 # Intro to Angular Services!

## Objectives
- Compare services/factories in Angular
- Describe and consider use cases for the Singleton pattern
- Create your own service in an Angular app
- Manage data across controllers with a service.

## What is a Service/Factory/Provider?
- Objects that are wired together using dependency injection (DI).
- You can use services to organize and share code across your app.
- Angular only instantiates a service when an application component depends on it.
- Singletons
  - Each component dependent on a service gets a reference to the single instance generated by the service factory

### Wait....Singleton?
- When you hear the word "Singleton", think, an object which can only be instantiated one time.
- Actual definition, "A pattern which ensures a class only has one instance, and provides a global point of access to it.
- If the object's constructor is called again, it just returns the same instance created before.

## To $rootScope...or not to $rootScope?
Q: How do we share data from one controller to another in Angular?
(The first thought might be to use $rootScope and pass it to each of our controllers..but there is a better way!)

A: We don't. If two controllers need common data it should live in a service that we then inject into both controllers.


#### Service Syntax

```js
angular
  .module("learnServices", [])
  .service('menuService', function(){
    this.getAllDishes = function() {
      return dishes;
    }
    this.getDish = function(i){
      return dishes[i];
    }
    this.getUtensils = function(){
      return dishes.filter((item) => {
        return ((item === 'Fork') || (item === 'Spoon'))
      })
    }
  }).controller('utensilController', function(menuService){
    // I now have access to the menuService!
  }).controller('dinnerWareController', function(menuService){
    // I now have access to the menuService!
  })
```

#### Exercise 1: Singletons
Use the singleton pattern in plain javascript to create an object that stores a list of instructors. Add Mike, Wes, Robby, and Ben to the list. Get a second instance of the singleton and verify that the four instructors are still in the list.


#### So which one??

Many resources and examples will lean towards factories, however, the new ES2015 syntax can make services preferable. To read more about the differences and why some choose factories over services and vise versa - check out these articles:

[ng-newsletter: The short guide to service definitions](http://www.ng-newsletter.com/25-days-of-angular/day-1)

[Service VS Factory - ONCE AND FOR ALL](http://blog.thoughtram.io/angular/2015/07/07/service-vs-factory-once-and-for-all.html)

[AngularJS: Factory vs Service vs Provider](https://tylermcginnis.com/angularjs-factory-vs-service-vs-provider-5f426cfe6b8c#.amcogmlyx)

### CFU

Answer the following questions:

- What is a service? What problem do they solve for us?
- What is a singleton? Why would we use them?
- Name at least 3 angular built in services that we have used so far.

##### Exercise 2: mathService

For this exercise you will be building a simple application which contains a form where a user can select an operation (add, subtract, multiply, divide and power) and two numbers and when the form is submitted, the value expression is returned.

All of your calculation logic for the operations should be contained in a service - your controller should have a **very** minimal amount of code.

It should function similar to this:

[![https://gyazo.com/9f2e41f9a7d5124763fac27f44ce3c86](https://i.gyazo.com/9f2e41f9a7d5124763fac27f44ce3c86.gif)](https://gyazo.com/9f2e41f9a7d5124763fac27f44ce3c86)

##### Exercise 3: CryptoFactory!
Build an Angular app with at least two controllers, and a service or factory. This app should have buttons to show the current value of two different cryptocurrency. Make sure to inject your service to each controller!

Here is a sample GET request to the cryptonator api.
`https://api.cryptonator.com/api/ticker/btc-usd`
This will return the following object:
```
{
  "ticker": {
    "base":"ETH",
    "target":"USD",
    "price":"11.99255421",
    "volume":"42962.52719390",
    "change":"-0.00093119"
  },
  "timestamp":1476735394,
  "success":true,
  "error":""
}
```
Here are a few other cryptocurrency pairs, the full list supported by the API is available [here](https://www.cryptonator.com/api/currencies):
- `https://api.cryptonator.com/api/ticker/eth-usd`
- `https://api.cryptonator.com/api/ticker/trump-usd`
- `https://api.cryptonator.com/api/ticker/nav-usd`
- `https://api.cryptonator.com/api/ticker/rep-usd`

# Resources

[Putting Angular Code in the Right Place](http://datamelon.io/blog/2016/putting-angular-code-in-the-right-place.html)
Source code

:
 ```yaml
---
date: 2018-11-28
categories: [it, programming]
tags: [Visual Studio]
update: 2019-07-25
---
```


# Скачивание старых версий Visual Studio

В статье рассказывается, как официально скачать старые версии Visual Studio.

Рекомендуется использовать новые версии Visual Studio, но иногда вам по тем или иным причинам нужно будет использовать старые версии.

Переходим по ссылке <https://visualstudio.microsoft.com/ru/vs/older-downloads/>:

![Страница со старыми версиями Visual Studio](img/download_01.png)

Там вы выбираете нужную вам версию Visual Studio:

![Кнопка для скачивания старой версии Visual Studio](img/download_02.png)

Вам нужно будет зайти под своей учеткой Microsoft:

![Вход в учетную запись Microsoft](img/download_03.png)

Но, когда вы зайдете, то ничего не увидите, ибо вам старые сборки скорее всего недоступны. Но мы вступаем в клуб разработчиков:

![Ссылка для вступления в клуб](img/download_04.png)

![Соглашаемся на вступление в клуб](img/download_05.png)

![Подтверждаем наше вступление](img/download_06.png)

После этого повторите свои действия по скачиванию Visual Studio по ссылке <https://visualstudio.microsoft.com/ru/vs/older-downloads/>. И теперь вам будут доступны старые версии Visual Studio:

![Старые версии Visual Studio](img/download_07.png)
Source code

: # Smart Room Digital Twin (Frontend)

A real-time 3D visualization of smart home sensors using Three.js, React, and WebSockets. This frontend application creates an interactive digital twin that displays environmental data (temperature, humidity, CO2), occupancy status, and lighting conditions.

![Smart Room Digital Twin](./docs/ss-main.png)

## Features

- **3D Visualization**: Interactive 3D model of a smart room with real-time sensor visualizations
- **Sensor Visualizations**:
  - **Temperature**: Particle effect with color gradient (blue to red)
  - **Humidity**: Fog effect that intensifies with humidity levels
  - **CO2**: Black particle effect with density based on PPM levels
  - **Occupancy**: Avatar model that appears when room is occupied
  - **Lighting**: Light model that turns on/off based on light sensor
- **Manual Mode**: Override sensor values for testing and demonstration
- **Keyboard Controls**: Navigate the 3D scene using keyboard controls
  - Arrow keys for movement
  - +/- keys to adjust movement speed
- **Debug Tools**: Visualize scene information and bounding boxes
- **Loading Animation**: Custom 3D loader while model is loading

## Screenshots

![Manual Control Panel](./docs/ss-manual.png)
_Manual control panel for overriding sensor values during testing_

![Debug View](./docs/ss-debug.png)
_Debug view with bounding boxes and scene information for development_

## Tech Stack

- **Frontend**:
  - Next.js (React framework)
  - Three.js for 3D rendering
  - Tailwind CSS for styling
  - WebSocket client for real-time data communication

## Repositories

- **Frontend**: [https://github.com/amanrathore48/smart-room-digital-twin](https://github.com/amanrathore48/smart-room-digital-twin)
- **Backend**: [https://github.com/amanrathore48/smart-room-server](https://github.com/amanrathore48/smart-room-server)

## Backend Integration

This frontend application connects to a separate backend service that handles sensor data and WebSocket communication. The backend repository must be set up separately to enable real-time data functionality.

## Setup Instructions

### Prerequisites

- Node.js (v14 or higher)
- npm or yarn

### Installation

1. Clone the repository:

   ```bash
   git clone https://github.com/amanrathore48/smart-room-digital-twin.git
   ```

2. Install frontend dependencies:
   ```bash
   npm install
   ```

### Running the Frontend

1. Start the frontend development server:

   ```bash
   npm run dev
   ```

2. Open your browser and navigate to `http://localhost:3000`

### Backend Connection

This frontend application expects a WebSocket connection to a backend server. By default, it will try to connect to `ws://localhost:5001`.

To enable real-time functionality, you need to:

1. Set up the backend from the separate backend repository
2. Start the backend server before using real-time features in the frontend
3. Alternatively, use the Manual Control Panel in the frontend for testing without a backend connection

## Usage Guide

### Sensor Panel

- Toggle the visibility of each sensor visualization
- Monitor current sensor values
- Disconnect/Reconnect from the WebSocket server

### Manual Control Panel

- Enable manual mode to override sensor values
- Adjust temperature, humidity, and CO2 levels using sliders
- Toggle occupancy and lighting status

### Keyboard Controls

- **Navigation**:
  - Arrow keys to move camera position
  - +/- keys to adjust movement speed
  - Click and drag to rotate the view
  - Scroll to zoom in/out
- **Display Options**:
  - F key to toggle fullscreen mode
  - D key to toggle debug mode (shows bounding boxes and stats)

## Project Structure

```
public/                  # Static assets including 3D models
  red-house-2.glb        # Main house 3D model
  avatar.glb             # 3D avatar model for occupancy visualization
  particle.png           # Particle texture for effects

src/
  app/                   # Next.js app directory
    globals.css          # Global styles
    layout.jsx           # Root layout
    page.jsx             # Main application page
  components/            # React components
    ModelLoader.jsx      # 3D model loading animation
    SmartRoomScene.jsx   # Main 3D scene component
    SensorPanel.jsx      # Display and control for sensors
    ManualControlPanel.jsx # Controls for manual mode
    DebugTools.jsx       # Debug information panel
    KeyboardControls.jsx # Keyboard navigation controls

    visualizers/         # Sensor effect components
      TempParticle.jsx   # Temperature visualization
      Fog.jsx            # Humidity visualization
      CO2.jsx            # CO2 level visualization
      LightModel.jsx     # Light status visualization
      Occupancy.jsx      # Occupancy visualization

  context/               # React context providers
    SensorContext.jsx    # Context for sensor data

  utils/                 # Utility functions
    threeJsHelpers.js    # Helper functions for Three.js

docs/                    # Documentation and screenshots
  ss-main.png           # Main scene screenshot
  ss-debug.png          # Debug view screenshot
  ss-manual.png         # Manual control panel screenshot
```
------------------------------------------------
Requirement:
Go over the listing above and copy out each line that includes "Next".

Answer for this exercise:
  - Next.js (React framework)
  app/                   # Next.js app directory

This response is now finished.